Stored dataset items
════════════════

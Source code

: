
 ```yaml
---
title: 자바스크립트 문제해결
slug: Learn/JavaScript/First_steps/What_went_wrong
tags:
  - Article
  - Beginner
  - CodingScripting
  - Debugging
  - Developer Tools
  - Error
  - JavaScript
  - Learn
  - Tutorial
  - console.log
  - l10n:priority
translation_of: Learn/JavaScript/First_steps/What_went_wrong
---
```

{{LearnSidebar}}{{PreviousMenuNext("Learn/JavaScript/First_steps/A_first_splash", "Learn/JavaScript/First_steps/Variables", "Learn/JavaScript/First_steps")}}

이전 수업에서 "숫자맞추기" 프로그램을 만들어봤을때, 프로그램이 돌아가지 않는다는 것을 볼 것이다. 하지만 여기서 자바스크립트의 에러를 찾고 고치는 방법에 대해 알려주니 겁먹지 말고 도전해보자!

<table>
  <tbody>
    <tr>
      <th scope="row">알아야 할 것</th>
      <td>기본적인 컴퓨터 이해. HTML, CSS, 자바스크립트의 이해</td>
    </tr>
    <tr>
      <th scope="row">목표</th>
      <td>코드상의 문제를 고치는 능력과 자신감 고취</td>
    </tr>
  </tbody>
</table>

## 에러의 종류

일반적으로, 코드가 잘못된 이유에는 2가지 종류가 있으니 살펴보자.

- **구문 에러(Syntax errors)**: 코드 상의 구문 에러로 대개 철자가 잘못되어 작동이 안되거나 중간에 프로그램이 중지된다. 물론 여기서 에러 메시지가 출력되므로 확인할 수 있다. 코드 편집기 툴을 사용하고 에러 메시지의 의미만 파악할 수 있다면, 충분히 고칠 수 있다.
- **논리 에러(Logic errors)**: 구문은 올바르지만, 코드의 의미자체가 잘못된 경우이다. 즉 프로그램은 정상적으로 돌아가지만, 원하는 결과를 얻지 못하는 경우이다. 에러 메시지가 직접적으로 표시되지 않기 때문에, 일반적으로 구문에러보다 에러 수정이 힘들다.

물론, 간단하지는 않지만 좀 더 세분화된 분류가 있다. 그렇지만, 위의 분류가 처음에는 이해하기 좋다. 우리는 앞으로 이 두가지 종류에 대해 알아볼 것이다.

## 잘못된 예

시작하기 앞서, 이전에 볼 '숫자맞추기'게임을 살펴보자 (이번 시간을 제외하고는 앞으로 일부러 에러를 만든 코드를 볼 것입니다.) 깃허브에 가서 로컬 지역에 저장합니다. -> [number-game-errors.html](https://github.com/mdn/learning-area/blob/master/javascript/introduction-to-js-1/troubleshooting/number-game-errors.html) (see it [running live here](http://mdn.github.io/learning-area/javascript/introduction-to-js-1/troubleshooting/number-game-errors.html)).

════════════════

Work item: From the line containing "- **구문 에러(Syntax" to the last line of the records above, please write out every line exactly and add nothing.

Exercise solution:
- **구문 에러(Syntax errors)**: 코드 상의 구문 에러로 대개 철자가 잘못되어 작동이 안되거나 중간에 프로그램이 중지된다. 물론 여기서 에러 메시지가 출력되므로 확인할 수 있다. 코드 편집기 툴을 사용하고 에러 메시지의 의미만 파악할 수 있다면, 충분히 고칠 수 있다.
- **논리 에러(Logic errors)**: 구문은 올바르지만, 코드의 의미자체가 잘못된 경우이다. 즉 프로그램은 정상적으로 돌아가지만, 원하는 결과를 얻지 못하는 경우이다. 에러 메시지가 직접적으로 표시되지 않기 때문에, 일반적으로 구문에러보다 에러 수정이 힘들다.

물론, 간단하지는 않지만 좀 더 세분화된 분류가 있다. 그렇지만, 위의 분류가 처음에는 이해하기 좋다. 우리는 앞으로 이 두가지 종류에 대해 알아볼 것이다.

## 잘못된 예

시작하기 앞서, 이전에 볼 '숫자맞추기'게임을 살펴보자 (이번 시간을 제외하고는 앞으로 일부러 에러를 만든 코드를 볼 것입니다.) 깃허브에 가서 로컬 지역에 저장합니다. -> [number-game-errors.html](https://github.com/mdn/learning-area/blob/master/javascript/introduction-to-js-1/troubleshooting/number-game-errors.html) (see it [running live here](http://mdn.github.io/learning-area/javascript/introduction-to-js-1/troubleshooting/number-game-errors.html)).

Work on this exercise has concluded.